======== Input for this task ========

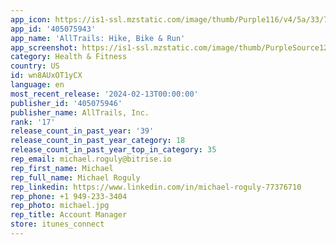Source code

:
 ```yaml
---
app_icon: https://is1-ssl.mzstatic.com/image/thumb/Purple116/v4/5a/33/7d/5a337d19-41af-21e9-a292-bf483867876d/AppIcon_Solid-0-0-1x_U007ephone-0-0-85-220.png/1024x1024bb.png
app_id: '405075943'
app_name: 'AllTrails: Hike, Bike & Run'
app_screenshot: https://is1-ssl.mzstatic.com/image/thumb/PurpleSource126/v4/c8/95/60/c89560ec-3517-905d-d072-e9f37377a051/7249bb22-f400-4cc9-88e1-f3a995d139e7_Screen_1@1x.jpg/1242x2688bb.png
category: Health & Fitness
country: US
id: wn8AUxOT1yCX
language: en
most_recent_release: '2024-02-13T00:00:00'
publisher_id: '405075946'
publisher_name: AllTrails, Inc.
rank: '17'
release_count_in_past_year: '39'
release_count_in_past_year_category: 18
release_count_in_past_year_top_in_category: 35
rep_email: michael.roguly@bitrise.io
rep_first_name: Michael
rep_full_name: Michael Roguly
rep_linkedin: https://www.linkedin.com/in/michael-roguly-77376710
rep_phone: +1 949-233-3404
rep_photo: michael.jpg
rep_title: Account Manager
store: itunes_connect
---
```

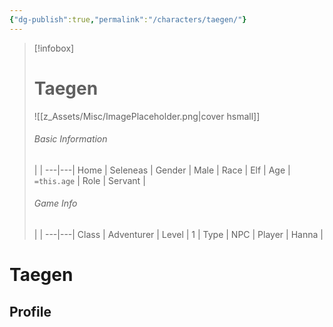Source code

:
 ```yaml
---
{"dg-publish":true,"permalink":"/characters/taegen/"}
---
```



> [!infobox]
> # Taegen
> ![[z_Assets/Misc/ImagePlaceholder.png\|cover hsmall]]
> ###### Basic Information
>  |   |
> ---|---|
> Home | Seleneas |
> Gender | Male |
> Race | Elf |
> Age | `=this.age` |
> Role | Servant |
> ###### Game Info
>  |   |
> ---|---|
> Class | Adventurer |
> Level | 1 |
> Type | NPC |
> Player | Hanna |

# Taegen
## Profile


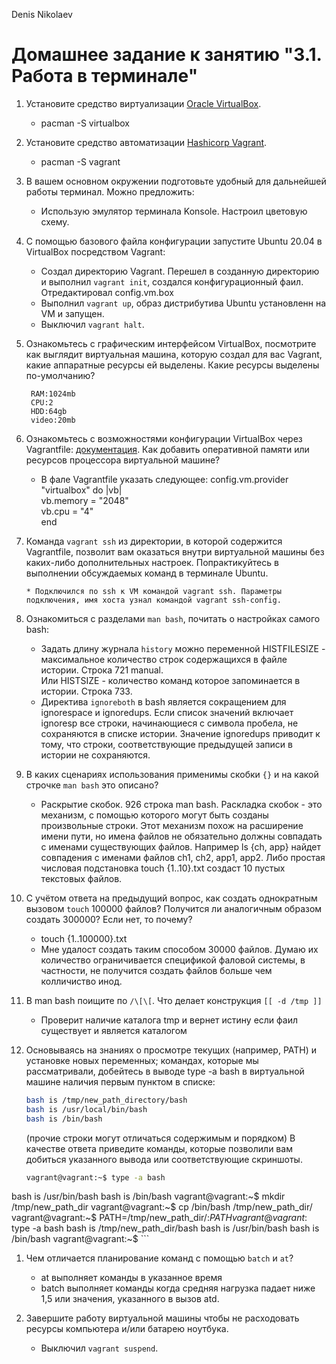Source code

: ﻿Denis Nikolaev

# Домашнее задание к занятию "3.1. Работа в терминале"

1. Установите средство виртуализации [Oracle VirtualBox](https://www.virtualbox.org/).

	* pacman -S virtualbox

1. Установите средство автоматизации [Hashicorp Vagrant](https://www.vagrantup.com/).

	* pacman -S vagrant

1. В вашем основном окружении подготовьте удобный для дальнейшей работы терминал. Можно предложить:

	* Использую эмулятор терминала Konsole. Настроил цветовую схему.

1. С помощью базового файла конфигурации запустите Ubuntu 20.04 в VirtualBox посредством Vagrant:

	* Создал директорию Vagrant. Перешел в созданную директорию и выполнил `vagrant init`, создался конфигурационный фаил. Отредактировал config.vm.box
	* Выполнил `vagrant up`, образ дистрибутива Ubuntu установленн на VM и запущен.
	* Выключил `vagrant halt`.

1. Ознакомьтесь с графическим интерфейсом VirtualBox, посмотрите как выглядит виртуальная машина, которую создал для вас Vagrant, какие аппаратные ресурсы ей выделены. Какие ресурсы выделены по-умолчанию?  

        RAM:1024mb  
        CPU:2   
        HDD:64gb  
        video:20mb

1. Ознакомьтесь с возможностями конфигурации VirtualBox через Vagrantfile: [документация](https://www.vagrantup.com/docs/providers/virtualbox/configuration.html). Как добавить оперативной памяти или ресурсов процессора виртуальной машине?  

	* В фале Vagrantfile указать следующее:
	  config.vm.provider "virtualbox" do |vb|  
              vb.memory = "2048"  
              vb.cpu = "4"  
          end

1. Команда `vagrant ssh` из директории, в которой содержится Vagrantfile, позволит вам оказаться внутри виртуальной машины без каких-либо дополнительных настроек. Попрактикуйтесь в выполнении обсуждаемых команд в терминале Ubuntu.  

       * Подключился по ssh к VM командой vagrant ssh. Параметры подключения, имя хоста узнал командой vagrant ssh-config.

1. Ознакомиться с разделами `man bash`, почитать о настройках самого bash:
    * Задать длину журнала `history` можно переменной HISTFILESIZE - максимальное количество строк содержащихся в файле истории. Строка 721 manual.  
      Или HISTSIZE - количество команд которое запоминается в истории. Строка 733.
    * Директива `ignoreboth` в bash является сокращением для ignorespace и ignoredups. Если список значений включает ignoresp вce строки, начинающиеся с символа пробела, не сохраняются в списке истории. Значение ignoredups приводит к тому, что строки, соответствующие предыдущей записи в истории не сохраняются.

1. В каких сценариях использования применимы скобки `{}` и на какой строчке `man bash` это описано?

    * Раскрытие скобок. 926 строка man bash. Раскладка скобок - это механизм, с помощью которого могут быть созданы произвольные строки. Этот механизм похож на расширение имени пути, но имена файлов не обязательно должны совпадать с именами существующих файлов. Например ls {ch, app} найдет совпадения с именами файлов ch1, ch2, app1, app2. Либо простая числовая подстановка touch {1..10}.txt создаст 10 пустых текстовых файлов.

1. С учётом ответа на предыдущий вопрос, как создать однократным вызовом `touch` 100000 файлов? Получится ли аналогичным образом создать 300000? Если нет, то почему?

    * touch {1..100000}.txt  
    * Мне удалост создать таким способом 30000 файлов. Думаю их количество ограничивается спецификой фаловой системы, в частности, не получится создать файлов больше чем колличиство инод.

1. В man bash поищите по `/\[\[`. Что делает конструкция `[[ -d /tmp ]]`

    * Проверит наличие каталога tmp и вернет истину если фаил существует и является каталогом

1. Основываясь на знаниях о просмотре текущих (например, PATH) и установке новых переменных; командах, которые мы рассматривали, добейтесь в выводе type -a bash в виртуальной машине наличия первым пунктом в списке:

	```bash
	bash is /tmp/new_path_directory/bash
	bash is /usr/local/bin/bash
	bash is /bin/bash
	```

	(прочие строки могут отличаться содержимым и порядком)
    В качестве ответа приведите команды, которые позволили вам добиться указанного вывода или соответствующие скриншоты.

    ```bash
    vagrant@vagrant:~$ type -a bash
bash is /usr/bin/bash
bash is /bin/bash
vagrant@vagrant:~$ mkdir /tmp/new_path_dir
vagrant@vagrant:~$ cp /bin/bash /tmp/new_path_dir/
vagrant@vagrant:~$ PATH=/tmp/new_path_dir/:$PATH
vagrant@vagrant:~$ type -a bash
bash is /tmp/new_path_dir/bash
bash is /usr/bin/bash
bash is /bin/bash
vagrant@vagrant:~$ 
	```


1. Чем отличается планирование команд с помощью `batch` и `at`?

    * at выполняет команды в указанное время  
    * batch выполняет команды когда средняя нагрузка падает ниже 1,5 или значения, указанного в вызов atd.

1. Завершите работу виртуальной машины чтобы не расходовать ресурсы компьютера и/или батарею ноутбука.

	* Выключил `vagrant suspend`.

========

# How to complete this task
Repeat each entry precisely as it appears. Leave the pictures out.

# Result of the task
Source code

:
 ```yaml
---
app_icon: https://is1-ssl.mzstatic.com/image/thumb/Purple116/v4/5a/33/7d/5a337d19-41af-21e9-a292-bf483867876d/AppIcon_Solid-0-0-1x_U007ephone-0-0-85-220.png/1024x1024bb.png
app_id: '405075943'
app_name: 'AllTrails: Hike, Bike & Run'
app_screenshot: https://is1-ssl.mzstatic.com/image/thumb/PurpleSource126/v4/c8/95/60/c89560ec-3517-905d-d072-e9f37377a051/7249bb22-f400-4cc9-88e1-f3a995d139e7_Screen_1@1x.jpg/1242x2688bb.png
category: Health & Fitness
country: US
id: wn8AUxOT1yCX
language: en
most_recent_release: '2024-02-13T00:00:00'
publisher_id: '405075946'
publisher_name: AllTrails, Inc.
rank: '17'
release_count_in_past_year: '39'
release_count_in_past_year_category: 18
release_count_in_past_year_top_in_category: 35
rep_email: michael.roguly@bitrise.io
rep_first_name: Michael
rep_full_name: Michael Roguly
rep_linkedin: https://www.linkedin.com/in/michael-roguly-77376710
rep_phone: +1 949-233-3404
rep_photo: michael.jpg
rep_title: Account Manager
store: itunes_connect
---
```

Source code

:
 ```yaml
---
{"dg-publish":true,"permalink":"/characters/taegen/"}
---
```



> [!infobox]
> # Taegen
> ![[z_Assets/Misc/ImagePlaceholder.png\|cover hsmall]]
> ###### Basic Information
>  |   |
> ---|---|
> Home | Seleneas |
> Gender | Male |
> Race | Elf |
> Age | `=this.age` |
> Role | Servant |
> ###### Game Info
>  |   |
> ---|---|
> Class | Adventurer |
> Level | 1 |
> Type | NPC |
> Player | Hanna |

# Taegen
## Profile


Source code

: ﻿Denis Nikolaev

# Домашнее задание к занятию "3.1. Работа в терминале"

1. Установите средство виртуализации [Oracle VirtualBox](https://www.virtualbox.org/).

	* pacman -S virtualbox

1. Установите средство автоматизации [Hashicorp Vagrant](https://www.vagrantup.com/).

	* pacman -S vagrant

1. В вашем основном окружении подготовьте удобный для дальнейшей работы терминал. Можно предложить:

	* Использую эмулятор терминала Konsole. Настроил цветовую схему.

1. С помощью базового файла конфигурации запустите Ubuntu 20.04 в VirtualBox посредством Vagrant:

	* Создал директорию Vagrant. Перешел в созданную директорию и выполнил `vagrant init`, создался конфигурационный фаил. Отредактировал config.vm.box
	* Выполнил `vagrant up`, образ дистрибутива Ubuntu установленн на VM и запущен.
	* Выключил `vagrant halt`.

1. Ознакомьтесь с графическим интерфейсом VirtualBox, посмотрите как выглядит виртуальная машина, которую создал для вас Vagrant, какие аппаратные ресурсы ей выделены. Какие ресурсы выделены по-умолчанию?  

        RAM:1024mb  
        CPU:2   
        HDD:64gb  
        video:20mb

1. Ознакомьтесь с возможностями конфигурации VirtualBox через Vagrantfile: [документация](https://www.vagrantup.com/docs/providers/virtualbox/configuration.html). Как добавить оперативной памяти или ресурсов процессора виртуальной машине?  

	* В фале Vagrantfile указать следующее:
	  config.vm.provider "virtualbox" do |vb|  
              vb.memory = "2048"  
              vb.cpu = "4"  
          end

1. Команда `vagrant ssh` из директории, в которой содержится Vagrantfile, позволит вам оказаться внутри виртуальной машины без каких-либо дополнительных настроек. Попрактикуйтесь в выполнении обсуждаемых команд в терминале Ubuntu.  

       * Подключился по ssh к VM командой vagrant ssh. Параметры подключения, имя хоста узнал командой vagrant ssh-config.

1. Ознакомиться с разделами `man bash`, почитать о настройках самого bash:
    * Задать длину журнала `history` можно переменной HISTFILESIZE - максимальное количество строк содержащихся в файле истории. Строка 721 manual.  
      Или HISTSIZE - количество команд которое запоминается в истории. Строка 733.
    * Директива `ignoreboth` в bash является сокращением для ignorespace и ignoredups. Если список значений включает ignoresp вce строки, начинающиеся с символа пробела, не сохраняются в списке истории. Значение ignoredups приводит к тому, что строки, соответствующие предыдущей записи в истории не сохраняются.

1. В каких сценариях использования применимы скобки `{}` и на какой строчке `man bash` это описано?

    * Раскрытие скобок. 926 строка man bash. Раскладка скобок - это механизм, с помощью которого могут быть созданы произвольные строки. Этот механизм похож на расширение имени пути, но имена файлов не обязательно должны совпадать с именами существующих файлов. Например ls {ch, app} найдет совпадения с именами файлов ch1, ch2, app1, app2. Либо простая числовая подстановка touch {1..10}.txt создаст 10 пустых текстовых файлов.

1. С учётом ответа на предыдущий вопрос, как создать однократным вызовом `touch` 100000 файлов? Получится ли аналогичным образом создать 300000? Если нет, то почему?

    * touch {1..100000}.txt  
    * Мне удалост создать таким способом 30000 файлов. Думаю их количество ограничивается спецификой фаловой системы, в частности, не получится создать файлов больше чем колличиство инод.

1. В man bash поищите по `/\[\[`. Что делает конструкция `[[ -d /tmp ]]`

    * Проверит наличие каталога tmp и вернет истину если фаил существует и является каталогом

1. Основываясь на знаниях о просмотре текущих (например, PATH) и установке новых переменных; командах, которые мы рассматривали, добейтесь в выводе type -a bash в виртуальной машине наличия первым пунктом в списке:

	```bash
	bash is /tmp/new_path_directory/bash
	bash is /usr/local/bin/bash
	bash is /bin/bash
	```

	(прочие строки могут отличаться содержимым и порядком)
    В качестве ответа приведите команды, которые позволили вам добиться указанного вывода или соответствующие скриншоты.

    ```bash
    vagrant@vagrant:~$ type -a bash
bash is /usr/bin/bash
bash is /bin/bash
vagrant@vagrant:~$ mkdir /tmp/new_path_dir
vagrant@vagrant:~$ cp /bin/bash /tmp/new_path_dir/
vagrant@vagrant:~$ PATH=/tmp/new_path_dir/:$PATH
vagrant@vagrant:~$ type -a bash
bash is /tmp/new_path_dir/bash
bash is /usr/bin/bash
bash is /bin/bash
vagrant@vagrant:~$ 
	```


1. Чем отличается планирование команд с помощью `batch` и `at`?

    * at выполняет команды в указанное время  
    * batch выполняет команды когда средняя нагрузка падает ниже 1,5 или значения, указанного в вызов atd.

1. Завершите работу виртуальной машины чтобы не расходовать ресурсы компьютера и/или батарею ноутбука.

	* Выключил `vagrant suspend`.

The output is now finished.